What the task requires
Copy out each line of the data that includes the string "website".

Data supplied
▬▬▬▬▬▬▬▬▬▬
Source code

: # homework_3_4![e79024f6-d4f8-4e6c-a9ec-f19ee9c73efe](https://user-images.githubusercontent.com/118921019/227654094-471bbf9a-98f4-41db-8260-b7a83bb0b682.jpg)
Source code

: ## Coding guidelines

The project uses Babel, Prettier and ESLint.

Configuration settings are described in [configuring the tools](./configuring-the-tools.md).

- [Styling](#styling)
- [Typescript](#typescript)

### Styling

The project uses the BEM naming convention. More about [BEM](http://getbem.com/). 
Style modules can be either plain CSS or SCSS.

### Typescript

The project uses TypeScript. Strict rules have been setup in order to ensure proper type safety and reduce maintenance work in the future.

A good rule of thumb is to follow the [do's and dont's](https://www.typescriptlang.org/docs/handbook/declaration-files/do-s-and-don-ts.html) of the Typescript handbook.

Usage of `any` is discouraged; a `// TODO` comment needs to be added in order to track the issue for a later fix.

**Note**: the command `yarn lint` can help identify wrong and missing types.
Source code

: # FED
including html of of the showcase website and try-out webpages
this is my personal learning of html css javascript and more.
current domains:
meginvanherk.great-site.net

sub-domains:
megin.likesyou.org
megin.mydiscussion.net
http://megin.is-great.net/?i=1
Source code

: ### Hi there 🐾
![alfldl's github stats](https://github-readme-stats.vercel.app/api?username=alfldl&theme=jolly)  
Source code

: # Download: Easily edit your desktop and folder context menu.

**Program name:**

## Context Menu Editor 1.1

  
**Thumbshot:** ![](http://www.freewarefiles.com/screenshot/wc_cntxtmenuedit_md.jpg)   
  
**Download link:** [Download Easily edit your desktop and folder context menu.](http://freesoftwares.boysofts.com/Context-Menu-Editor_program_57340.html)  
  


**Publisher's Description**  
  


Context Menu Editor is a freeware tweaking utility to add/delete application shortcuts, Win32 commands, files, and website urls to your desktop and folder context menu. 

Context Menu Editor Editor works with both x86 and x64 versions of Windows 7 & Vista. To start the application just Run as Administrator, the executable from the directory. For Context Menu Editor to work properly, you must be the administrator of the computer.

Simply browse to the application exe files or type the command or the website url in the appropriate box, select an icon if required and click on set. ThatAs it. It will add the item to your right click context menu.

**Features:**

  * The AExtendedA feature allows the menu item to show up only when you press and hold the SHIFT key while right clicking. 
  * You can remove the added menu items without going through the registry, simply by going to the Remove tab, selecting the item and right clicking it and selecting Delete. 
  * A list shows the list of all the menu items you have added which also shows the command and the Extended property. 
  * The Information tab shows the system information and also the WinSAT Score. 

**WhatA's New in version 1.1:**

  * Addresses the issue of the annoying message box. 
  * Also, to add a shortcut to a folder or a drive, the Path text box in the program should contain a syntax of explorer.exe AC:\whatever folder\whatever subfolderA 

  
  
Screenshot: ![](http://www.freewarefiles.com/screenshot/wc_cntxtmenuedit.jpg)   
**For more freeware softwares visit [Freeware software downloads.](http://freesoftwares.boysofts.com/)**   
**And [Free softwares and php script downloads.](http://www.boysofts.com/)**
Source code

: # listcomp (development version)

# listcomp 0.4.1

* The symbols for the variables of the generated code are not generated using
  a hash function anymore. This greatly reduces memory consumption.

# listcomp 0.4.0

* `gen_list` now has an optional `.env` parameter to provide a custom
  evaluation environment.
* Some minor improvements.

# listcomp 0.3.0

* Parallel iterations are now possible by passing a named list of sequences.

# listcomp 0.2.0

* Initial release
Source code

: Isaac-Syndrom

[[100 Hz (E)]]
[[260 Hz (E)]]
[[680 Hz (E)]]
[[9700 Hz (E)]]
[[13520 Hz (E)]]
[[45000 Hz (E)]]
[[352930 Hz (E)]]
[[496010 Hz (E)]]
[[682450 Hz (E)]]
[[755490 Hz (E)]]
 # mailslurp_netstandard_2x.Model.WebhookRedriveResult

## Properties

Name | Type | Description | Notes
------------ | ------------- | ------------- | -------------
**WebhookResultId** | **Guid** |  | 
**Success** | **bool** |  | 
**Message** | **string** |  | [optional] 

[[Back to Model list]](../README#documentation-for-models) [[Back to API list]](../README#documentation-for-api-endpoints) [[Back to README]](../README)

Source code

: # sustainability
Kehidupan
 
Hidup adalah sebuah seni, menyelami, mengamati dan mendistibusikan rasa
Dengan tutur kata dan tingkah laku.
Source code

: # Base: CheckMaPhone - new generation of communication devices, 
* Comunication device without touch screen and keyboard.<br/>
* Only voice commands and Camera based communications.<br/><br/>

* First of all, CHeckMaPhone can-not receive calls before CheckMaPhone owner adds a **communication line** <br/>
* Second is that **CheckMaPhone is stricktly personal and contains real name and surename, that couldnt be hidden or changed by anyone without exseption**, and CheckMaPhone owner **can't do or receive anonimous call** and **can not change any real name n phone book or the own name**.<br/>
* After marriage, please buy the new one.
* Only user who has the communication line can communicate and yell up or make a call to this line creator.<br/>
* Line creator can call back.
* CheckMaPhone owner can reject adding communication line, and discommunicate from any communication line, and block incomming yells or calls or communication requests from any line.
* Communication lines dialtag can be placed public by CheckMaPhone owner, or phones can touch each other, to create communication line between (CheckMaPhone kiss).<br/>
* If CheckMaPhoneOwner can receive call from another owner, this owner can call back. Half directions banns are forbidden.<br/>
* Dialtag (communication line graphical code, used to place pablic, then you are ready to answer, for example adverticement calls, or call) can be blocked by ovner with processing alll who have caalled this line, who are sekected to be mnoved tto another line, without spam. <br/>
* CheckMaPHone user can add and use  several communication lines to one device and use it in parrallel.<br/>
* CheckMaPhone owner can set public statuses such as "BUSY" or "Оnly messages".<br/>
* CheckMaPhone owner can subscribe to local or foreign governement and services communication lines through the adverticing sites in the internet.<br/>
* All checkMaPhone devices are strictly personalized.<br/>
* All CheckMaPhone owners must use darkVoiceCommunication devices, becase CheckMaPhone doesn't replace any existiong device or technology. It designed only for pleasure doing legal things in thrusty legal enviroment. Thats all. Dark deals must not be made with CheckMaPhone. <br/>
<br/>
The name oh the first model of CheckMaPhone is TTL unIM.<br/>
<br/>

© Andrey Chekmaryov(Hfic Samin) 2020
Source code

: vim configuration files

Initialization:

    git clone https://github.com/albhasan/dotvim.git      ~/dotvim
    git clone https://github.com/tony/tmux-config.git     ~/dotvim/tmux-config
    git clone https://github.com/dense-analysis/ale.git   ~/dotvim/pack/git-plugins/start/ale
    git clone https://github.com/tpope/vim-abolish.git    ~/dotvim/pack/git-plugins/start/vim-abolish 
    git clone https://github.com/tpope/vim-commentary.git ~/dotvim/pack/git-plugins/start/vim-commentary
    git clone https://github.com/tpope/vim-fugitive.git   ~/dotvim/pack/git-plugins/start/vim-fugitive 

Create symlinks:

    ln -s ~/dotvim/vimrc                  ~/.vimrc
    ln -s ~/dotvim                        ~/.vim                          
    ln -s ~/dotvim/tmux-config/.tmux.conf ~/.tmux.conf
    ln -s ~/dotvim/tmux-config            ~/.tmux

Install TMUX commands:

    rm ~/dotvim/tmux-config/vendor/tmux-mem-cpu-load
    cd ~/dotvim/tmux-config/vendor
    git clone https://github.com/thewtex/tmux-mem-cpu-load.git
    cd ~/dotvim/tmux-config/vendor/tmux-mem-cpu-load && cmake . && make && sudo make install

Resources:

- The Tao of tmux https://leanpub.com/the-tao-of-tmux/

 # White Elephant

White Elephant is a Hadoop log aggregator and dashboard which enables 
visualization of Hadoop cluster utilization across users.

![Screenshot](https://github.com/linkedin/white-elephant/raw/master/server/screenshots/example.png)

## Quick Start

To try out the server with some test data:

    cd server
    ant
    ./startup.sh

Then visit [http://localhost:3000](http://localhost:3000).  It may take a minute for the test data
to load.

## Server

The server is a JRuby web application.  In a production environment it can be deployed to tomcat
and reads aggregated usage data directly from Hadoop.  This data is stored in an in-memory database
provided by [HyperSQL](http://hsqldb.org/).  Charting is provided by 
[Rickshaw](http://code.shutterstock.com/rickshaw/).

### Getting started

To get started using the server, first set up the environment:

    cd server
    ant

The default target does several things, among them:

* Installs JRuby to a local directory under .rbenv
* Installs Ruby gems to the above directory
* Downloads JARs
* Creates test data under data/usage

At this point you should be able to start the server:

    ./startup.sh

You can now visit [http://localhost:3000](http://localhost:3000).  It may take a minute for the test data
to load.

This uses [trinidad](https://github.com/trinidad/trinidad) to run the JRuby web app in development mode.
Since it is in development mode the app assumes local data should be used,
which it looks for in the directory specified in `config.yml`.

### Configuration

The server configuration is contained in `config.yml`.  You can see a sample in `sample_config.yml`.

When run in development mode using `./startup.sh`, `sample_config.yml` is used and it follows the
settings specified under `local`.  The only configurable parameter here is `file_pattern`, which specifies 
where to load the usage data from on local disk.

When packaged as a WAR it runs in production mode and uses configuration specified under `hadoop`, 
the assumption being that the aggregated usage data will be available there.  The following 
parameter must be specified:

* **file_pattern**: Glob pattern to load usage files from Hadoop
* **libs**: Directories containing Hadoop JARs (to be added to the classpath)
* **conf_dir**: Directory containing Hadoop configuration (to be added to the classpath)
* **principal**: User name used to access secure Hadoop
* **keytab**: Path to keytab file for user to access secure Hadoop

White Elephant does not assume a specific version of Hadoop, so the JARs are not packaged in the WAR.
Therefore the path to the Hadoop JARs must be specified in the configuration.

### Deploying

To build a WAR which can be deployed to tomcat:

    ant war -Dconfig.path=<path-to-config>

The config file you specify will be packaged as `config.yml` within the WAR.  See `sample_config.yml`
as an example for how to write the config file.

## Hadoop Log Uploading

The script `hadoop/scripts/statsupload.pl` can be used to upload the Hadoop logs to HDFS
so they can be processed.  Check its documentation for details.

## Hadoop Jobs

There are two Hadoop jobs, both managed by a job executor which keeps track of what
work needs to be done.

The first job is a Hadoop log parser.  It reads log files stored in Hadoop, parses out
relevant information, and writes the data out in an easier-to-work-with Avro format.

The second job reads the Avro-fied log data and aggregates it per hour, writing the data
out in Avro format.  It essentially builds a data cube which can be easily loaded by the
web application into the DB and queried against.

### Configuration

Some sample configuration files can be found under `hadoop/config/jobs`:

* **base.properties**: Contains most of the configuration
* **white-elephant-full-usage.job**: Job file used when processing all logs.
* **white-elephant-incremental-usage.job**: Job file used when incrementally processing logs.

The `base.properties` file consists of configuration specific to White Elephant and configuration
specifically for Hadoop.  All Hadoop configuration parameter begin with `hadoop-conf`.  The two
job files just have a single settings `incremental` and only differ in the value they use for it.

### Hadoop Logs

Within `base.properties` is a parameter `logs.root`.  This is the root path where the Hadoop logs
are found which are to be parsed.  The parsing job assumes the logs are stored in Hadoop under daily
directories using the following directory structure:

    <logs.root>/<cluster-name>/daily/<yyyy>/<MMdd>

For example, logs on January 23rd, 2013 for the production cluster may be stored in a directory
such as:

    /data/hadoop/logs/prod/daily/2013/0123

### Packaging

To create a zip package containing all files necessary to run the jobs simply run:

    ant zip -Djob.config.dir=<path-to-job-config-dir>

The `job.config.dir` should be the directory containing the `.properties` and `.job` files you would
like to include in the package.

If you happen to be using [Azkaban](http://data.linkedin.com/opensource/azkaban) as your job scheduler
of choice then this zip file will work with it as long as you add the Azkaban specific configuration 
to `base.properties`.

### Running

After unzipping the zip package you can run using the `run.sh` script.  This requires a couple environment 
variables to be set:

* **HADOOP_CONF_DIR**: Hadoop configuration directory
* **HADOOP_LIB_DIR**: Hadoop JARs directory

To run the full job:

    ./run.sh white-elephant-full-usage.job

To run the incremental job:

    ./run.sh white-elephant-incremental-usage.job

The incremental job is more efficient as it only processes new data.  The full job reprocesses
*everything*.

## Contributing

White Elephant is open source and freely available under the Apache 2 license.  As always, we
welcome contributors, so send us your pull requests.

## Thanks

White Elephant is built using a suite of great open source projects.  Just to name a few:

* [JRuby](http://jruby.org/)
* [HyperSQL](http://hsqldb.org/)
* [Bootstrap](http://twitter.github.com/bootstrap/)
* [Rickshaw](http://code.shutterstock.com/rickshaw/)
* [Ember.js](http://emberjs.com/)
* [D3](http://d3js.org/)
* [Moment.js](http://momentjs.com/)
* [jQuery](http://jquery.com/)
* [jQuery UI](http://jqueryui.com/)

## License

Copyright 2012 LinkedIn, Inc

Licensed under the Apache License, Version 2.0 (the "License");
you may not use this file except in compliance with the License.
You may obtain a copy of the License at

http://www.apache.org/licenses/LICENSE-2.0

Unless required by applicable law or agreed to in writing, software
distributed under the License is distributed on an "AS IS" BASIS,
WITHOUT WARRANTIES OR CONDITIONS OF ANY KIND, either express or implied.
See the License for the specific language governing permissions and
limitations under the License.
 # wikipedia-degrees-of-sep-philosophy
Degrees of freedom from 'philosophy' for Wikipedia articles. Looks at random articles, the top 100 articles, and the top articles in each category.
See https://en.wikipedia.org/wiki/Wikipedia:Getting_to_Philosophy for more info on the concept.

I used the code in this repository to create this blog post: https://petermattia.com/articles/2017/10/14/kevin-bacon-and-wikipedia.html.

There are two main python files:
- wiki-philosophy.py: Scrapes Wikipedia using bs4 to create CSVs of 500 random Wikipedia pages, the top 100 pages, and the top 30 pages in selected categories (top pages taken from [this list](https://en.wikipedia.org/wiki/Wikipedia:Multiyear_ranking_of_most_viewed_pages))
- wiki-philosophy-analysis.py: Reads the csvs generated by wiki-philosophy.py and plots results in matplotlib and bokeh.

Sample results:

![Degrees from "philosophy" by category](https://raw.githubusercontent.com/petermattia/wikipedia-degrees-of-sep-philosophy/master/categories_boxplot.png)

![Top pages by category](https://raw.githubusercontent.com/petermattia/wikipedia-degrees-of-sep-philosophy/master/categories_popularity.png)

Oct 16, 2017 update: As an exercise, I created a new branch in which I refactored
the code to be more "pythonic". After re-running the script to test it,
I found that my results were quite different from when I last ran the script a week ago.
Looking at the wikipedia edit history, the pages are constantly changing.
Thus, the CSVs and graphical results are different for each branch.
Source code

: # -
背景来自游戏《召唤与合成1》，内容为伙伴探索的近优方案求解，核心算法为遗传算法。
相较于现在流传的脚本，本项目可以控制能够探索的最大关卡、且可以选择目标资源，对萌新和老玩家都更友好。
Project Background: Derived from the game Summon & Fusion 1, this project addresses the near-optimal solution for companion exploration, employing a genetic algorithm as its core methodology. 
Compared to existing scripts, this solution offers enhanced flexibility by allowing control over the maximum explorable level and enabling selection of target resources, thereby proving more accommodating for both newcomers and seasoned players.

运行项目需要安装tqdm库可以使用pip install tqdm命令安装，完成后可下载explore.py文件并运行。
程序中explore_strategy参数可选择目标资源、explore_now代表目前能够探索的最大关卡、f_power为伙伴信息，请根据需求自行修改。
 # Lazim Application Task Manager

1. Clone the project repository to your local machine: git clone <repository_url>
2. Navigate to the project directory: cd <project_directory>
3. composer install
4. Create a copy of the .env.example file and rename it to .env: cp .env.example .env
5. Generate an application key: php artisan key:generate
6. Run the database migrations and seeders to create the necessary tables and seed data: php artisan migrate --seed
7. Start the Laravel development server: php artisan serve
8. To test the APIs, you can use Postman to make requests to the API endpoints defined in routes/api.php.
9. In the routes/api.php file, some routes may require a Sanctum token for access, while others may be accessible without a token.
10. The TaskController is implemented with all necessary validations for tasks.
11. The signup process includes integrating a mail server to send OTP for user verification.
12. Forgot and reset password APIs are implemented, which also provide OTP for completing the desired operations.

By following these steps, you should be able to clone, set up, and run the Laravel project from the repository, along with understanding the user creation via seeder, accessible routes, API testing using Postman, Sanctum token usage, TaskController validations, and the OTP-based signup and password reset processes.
▬▬▬▬▬▬▬▬▬▬
Output for this exercise
including html of of the showcase website and try-out webpages
Context Menu Editor is a freeware tweaking utility to add/delete application shortcuts, Win32 commands, files, and website urls to your desktop and folder context menu. 
Simply browse to the application exe files or type the command or the website url in the appropriate box, select an icon if required and click on set. ThatAs it. It will add the item to your right click context menu.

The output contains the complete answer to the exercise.